--- START ---

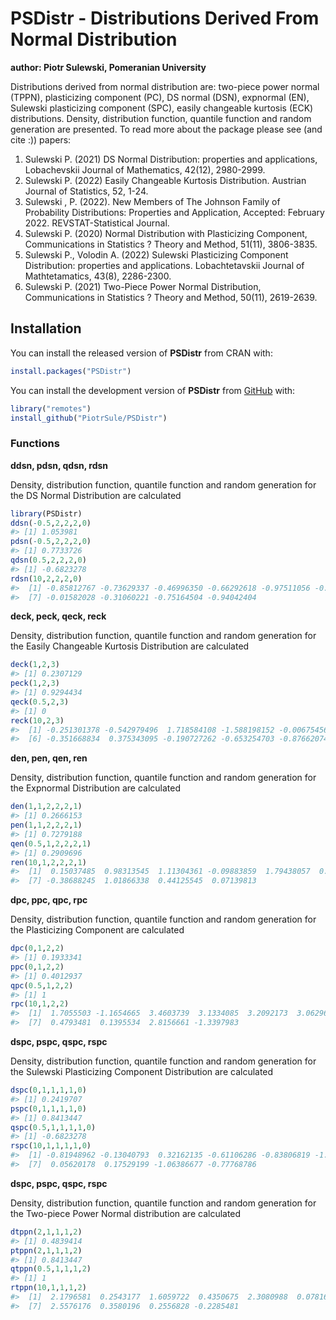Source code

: 
# PSDistr - Distributions Derived From Normal Distribution

**author: Piotr Sulewski, Pomeranian University**

<!-- badges: start -->
<!-- badges: end -->

Distributions derived from normal distribution are: two-piece power
normal (TPPN), plasticizing component (PC), DS normal (DSN), expnormal
(EN), Sulewski plasticizing component (SPC), easily changeable kurtosis
(ECK) distributions. Density, distribution function, quantile function
and random generation are presented. To read more about the package
please see (and cite :)) papers:

1)  Sulewski P. (2021) DS Normal Distribution: properties and
    applications, Lobachevskii Journal of Mathematics, 42(12),
    2980-2999.
2)  Sulewski P. (2022) Easily Changeable Kurtosis Distribution. Austrian
    Journal of Statistics, 52, 1-24.
3)  Sulewski , P. (2022). New Members of The Johnson Family of
    Probability Distributions: Properties and Application, Accepted:
    February 2022. REVSTAT-Statistical Journal.
4)  Sulewski P. (2020) Normal Distribution with Plasticizing Component,
    Communications in Statistics ? Theory and Method, 51(11), 3806-3835.
5)  Sulewski P., Volodin A. (2022) Sulewski Plasticizing Component
    Distribution: properties and applications. Lobachtetavskii Journal
    of Mathtetamatics, 43(8), 2286-2300.
6)  Sulewski P. (2021) Two-Piece Power Normal Distribution,
    Communications in Statistics ? Theory and Method, 50(11), 2619-2639.

## Installation

You can install the released version of **PSDistr** from CRAN with:

``` r
install.packages("PSDistr")
```

You can install the development version of **PSDistr** from
[GitHub](https://github.com/) with:

``` r
library("remotes")
install_github("PiotrSule/PSDistr")
```

### Functions

**ddsn, pdsn, qdsn, rdsn**

Density, distribution function, quantile function and random generation
for the DS Normal Distribution are calculated

``` r
library(PSDistr)
ddsn(-0.5,2,2,2,0)
#> [1] 1.053981
pdsn(-0.5,2,2,2,0)
#> [1] 0.7733726
qdsn(0.5,2,2,2,0)
#> [1] -0.6823278
rdsn(10,2,2,2,0)
#>  [1] -0.85812767 -0.73629337 -0.46996350 -0.66292618 -0.97511056 -0.66070376
#>  [7] -0.01582028 -0.31060221 -0.75164504 -0.94042404
```

**deck, peck, qeck, reck**

Density, distribution function, quantile function and random generation
for the Easily Changeable Kurtosis Distribution are calculated

``` r
deck(1,2,3)
#> [1] 0.2307129
peck(1,2,3)
#> [1] 0.9294434
qeck(0.5,2,3)
#> [1] 0
reck(10,2,3)
#>  [1] -0.251301378 -0.542979496  1.718584108 -1.588198152 -0.006754561
#>  [6] -0.351668834  0.375343095 -0.190727262 -0.653254703 -0.876620743
```

**den, pen, qen, ren**

Density, distribution function, quantile function and random generation
for the Expnormal Distribution are calculated

``` r
den(1,1,2,2,2,1)
#> [1] 0.2666153
pen(1,1,2,2,2,1)
#> [1] 0.7279188
qen(0.5,1,2,2,2,1)
#> [1] 0.2909696
ren(10,1,2,2,2,1)
#>  [1]  0.15037485  0.98313545  1.11304361 -0.09883859  1.79438057  0.48771822
#>  [7] -0.38688245  1.01866338  0.44125545  0.07139813
```

**dpc, ppc, qpc, rpc**

Density, distribution function, quantile function and random generation
for the Plasticizing Component are calculated

``` r
dpc(0,1,2,2)
#> [1] 0.1933341
ppc(0,1,2,2)
#> [1] 0.4012937
qpc(0.5,1,2,2)
#> [1] 1
rpc(10,1,2,2)
#>  [1]  1.7055503 -1.1654665  3.4603739  3.1334085  3.2092173  3.0629606
#>  [7]  0.4793481  0.1395534  2.8156661 -1.3397983
```

**dspc, pspc, qspc, rspc**

Density, distribution function, quantile function and random generation
for the Sulewski Plasticizing Component Distribution are calculated

``` r
dspc(0,1,1,1,1,0)
#> [1] 0.2419707
pspc(0,1,1,1,1,0)
#> [1] 0.8413447
qspc(0.5,1,1,1,1,0)
#> [1] -0.6823278
rspc(10,1,1,1,1,0)
#>  [1] -0.81948962 -0.13040793  0.32162135 -0.61106286 -0.83806819 -1.07199728
#>  [7]  0.05620178  0.17529199 -1.06386677 -0.77768786
```

**dspc, pspc, qspc, rspc**

Density, distribution function, quantile function and random generation
for the Two-piece Power Normal distribution are calculated

``` r
dtppn(2,1,1,1,2)
#> [1] 0.4839414
ptppn(2,1,1,1,2)
#> [1] 0.8413447
qtppn(0.5,1,1,1,2)
#> [1] 1
rtppn(10,1,1,1,2)
#>  [1]  2.1796581  0.2543177  1.6059722  0.4350675  2.3080988  0.0781697
#>  [7]  2.5576176  0.3580196  0.2556828 -0.2285481
```
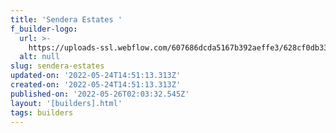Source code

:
 ```yaml
---
title: 'Sendera Estates '
f_builder-logo:
  url: >-
    https://uploads-ssl.webflow.com/607686dcda5167b392aeffe3/628cf0db33a930acca192f77_sendera_20181016-02.jpg
  alt: null
slug: sendera-estates
updated-on: '2022-05-24T14:51:13.313Z'
created-on: '2022-05-24T14:51:13.313Z'
published-on: '2022-05-26T02:03:32.545Z'
layout: '[builders].html'
tags: builders
---
```



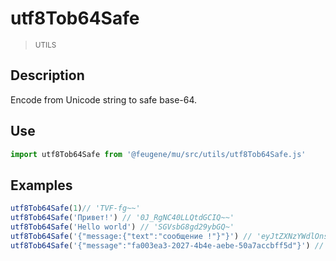 # utf8Tob64Safe

> <small>UTILS</small>

## Description

Encode from Unicode string to safe base-64.

## Use

```js
import utf8Tob64Safe from '@feugene/mu/src/utils/utf8Tob64Safe.js'
```

## Examples

```js
utf8Tob64Safe(1)// 'TVF-fg~~'
utf8Tob64Safe('Привет!') // '0J_RgNC40LLQtdGCIQ~~'
utf8Tob64Safe('Hello world') // 'SGVsbG8gd29ybGQ~'
utf8Tob64Safe('{"message:{"text":"сообщение !"}"}') // 'eyJtZXNzYWdlOnsidGV4dCI6ItGB0L7QvtCx0YnQtdC90LjQtSAhIn0ifQ~~'
utf8Tob64Safe('{"message":"fa003ea3-2027-4b4e-aebe-50a7accbff5d"}') // 'eyJtZXNzYWdlIjoiZmEwMDNlYTMtMjAyNy00YjRlLWFlYmUtNTBhN2FjY2JmZjVkIn0~'
```
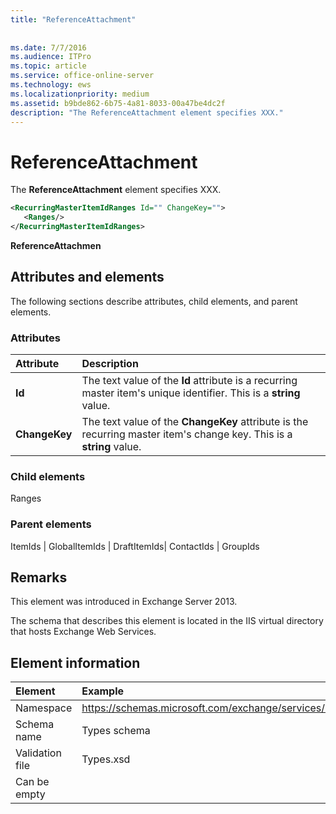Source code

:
 ```yaml
---
title: "ReferenceAttachment"
 
 
ms.date: 7/7/2016
ms.audience: ITPro
ms.topic: article
ms.service: office-online-server
ms.technology: ews
ms.localizationpriority: medium
ms.assetid: b9bde862-6b75-4a81-8033-00a47be4dc2f
description: "The ReferenceAttachment element specifies XXX."
---
```


# ReferenceAttachment

The **ReferenceAttachment** element specifies XXX. 
  
```XML
<RecurringMasterItemIdRanges Id="" ChangeKey="">
   <Ranges/>
</RecurringMasterItemIdRanges>
```

 **ReferenceAttachmen**
## Attributes and elements

The following sections describe attributes, child elements, and parent elements.
  
### Attributes

|**Attribute**|**Description**|
|:-----|:-----|
|**Id** <br/> |The text value of the **Id** attribute is a recurring master item's unique identifier. This is a **string** value.  <br/> |
|**ChangeKey** <br/> |The text value of the **ChangeKey** attribute is the recurring master item's change key. This is a **string** value.  <br/> |
   
### Child elements

Ranges
  
### Parent elements

ItemIds | GlobalItemIds | DraftItemIds| ContactIds | GroupIds
  
## Remarks

This element was introduced in Exchange Server 2013.
  
The schema that describes this element is located in the IIS virtual directory that hosts Exchange Web Services.
  
## Element information

| Element | Example |
|:-----|:-----|
|Namespace  <br/> |https://schemas.microsoft.com/exchange/services/2006/types  <br/> |
|Schema name  <br/> |Types schema  <br/> |
|Validation file  <br/> |Types.xsd  <br/> |
|Can be empty  <br/> ||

--- END ---

In how many lines of the records does the word "string" appear? Reply with the number only.

3